Renewed activity among housebuilders spurred the first rise in construction output for seven months in May, raising hopes that the sector’s slump may be easing.
The fastest increase in housebuilding work seen for more than two years lifted the closely-watched construction purchasing managers’ index (PMI) to a reading of 50.8 last month, just above the 50 level that separates growth from contraction.
That was the first positive construction PMI since October and followed a 49.4 reading in April, confounding economists’ expectations of only a slight improvement.

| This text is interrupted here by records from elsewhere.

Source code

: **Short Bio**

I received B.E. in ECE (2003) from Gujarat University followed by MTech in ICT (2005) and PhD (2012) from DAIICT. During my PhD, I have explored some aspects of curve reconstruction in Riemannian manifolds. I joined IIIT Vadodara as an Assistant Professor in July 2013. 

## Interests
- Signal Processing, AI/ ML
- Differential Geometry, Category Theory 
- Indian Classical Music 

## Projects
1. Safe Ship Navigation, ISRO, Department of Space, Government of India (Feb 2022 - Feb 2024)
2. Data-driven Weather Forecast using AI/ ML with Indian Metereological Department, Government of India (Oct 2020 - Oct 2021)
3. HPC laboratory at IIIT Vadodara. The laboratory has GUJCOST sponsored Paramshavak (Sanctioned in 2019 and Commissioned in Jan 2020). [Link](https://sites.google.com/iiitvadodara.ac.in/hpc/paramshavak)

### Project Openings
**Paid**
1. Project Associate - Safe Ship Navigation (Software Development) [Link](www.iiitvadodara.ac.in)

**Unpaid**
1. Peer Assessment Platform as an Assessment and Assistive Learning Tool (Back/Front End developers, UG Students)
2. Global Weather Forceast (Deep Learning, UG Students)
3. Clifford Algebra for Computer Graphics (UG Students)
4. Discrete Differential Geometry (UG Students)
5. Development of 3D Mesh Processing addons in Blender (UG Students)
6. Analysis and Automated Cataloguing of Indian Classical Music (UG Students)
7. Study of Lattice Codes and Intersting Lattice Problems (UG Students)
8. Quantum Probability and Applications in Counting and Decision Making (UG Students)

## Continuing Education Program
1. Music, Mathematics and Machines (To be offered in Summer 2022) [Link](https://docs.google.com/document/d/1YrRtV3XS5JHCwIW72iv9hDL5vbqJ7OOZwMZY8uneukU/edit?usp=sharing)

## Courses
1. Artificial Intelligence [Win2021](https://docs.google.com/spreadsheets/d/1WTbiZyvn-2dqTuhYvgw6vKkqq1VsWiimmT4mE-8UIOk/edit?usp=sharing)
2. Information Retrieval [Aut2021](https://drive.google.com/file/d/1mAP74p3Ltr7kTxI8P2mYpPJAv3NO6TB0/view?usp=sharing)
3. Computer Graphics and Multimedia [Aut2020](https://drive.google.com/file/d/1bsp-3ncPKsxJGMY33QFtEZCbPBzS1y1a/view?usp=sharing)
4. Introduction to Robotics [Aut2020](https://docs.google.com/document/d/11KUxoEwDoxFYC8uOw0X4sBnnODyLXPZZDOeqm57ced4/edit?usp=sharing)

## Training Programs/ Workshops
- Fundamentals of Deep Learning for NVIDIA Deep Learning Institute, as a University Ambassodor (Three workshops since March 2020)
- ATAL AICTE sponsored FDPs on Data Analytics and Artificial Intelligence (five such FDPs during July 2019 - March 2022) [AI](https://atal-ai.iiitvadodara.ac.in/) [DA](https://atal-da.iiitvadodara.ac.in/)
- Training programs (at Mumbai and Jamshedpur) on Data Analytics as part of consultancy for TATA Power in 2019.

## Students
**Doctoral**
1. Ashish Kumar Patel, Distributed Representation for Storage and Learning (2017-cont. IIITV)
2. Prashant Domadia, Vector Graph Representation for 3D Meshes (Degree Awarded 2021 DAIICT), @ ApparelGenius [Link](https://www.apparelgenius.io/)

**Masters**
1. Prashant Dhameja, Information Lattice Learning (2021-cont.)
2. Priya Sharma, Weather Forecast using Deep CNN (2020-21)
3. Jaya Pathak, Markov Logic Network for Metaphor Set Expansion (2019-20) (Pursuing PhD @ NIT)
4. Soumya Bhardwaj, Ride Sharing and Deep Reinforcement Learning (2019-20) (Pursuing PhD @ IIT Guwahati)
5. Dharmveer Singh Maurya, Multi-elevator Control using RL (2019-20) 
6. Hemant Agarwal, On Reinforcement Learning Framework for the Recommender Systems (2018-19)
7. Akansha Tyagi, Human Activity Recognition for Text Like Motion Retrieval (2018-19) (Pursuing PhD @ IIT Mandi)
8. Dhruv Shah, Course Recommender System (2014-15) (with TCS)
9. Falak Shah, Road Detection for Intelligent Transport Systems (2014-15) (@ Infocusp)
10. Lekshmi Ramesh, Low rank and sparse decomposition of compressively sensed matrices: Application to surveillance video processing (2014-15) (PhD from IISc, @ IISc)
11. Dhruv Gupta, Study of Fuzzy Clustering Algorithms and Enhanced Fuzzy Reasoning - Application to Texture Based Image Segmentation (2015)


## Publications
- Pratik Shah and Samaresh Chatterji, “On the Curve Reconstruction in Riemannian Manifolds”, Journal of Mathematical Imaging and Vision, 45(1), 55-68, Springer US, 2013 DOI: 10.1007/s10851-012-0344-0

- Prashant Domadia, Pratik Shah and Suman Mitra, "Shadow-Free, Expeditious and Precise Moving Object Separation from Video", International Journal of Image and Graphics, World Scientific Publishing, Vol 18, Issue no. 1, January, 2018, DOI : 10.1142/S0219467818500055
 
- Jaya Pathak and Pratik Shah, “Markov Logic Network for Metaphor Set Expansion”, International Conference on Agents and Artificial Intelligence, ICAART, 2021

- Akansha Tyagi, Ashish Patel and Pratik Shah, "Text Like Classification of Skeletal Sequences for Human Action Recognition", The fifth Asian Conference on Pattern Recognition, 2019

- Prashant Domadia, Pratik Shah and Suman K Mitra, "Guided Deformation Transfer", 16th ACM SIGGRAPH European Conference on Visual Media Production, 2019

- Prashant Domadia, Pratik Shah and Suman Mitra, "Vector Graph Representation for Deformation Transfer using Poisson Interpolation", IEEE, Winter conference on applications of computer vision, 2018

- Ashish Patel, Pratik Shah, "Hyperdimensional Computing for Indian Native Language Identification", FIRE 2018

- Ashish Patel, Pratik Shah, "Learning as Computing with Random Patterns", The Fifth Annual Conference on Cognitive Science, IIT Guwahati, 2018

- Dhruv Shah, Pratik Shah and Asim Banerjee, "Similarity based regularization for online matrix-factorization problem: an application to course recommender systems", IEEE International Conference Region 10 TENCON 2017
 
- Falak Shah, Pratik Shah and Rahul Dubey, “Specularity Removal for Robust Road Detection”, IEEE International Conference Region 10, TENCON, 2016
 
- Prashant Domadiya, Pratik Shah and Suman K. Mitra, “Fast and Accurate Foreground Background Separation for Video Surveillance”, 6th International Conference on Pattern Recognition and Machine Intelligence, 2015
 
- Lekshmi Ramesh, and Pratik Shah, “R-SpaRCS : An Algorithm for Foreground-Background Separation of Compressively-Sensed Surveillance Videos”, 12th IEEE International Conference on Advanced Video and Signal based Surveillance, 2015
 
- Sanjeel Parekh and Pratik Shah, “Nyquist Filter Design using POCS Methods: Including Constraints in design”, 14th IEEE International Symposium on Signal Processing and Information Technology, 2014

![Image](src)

Howard Archer, chief UK and European economist at IHS Global Insight, said: “Construction companies will be fervently hoping that both the economy and the housing market see sustained improvement over the coming months, even if only limited, and that this stimulates building work.”
Although housebuilding has been boosted by UK government stimulus measures, the survey pointed to another fall in commercial building and civil engineering, where spending is drying up.
Tim Moore, senior economist at Markit, said construction appears to have “finally pulled out of a tailspin”, but the sector is “worryingly reliant on residential building work for thrust”.
The growth in construction output follows an uplift in manufacturing activity, adding to hopes the two sectors may soon begin contributing to the economic recovery. The UK economy grew 0.3 per cent in the first quarter, driven by the dominant services sector, and the Bank of England expects growth to increase to 0.5 per cent in Q2.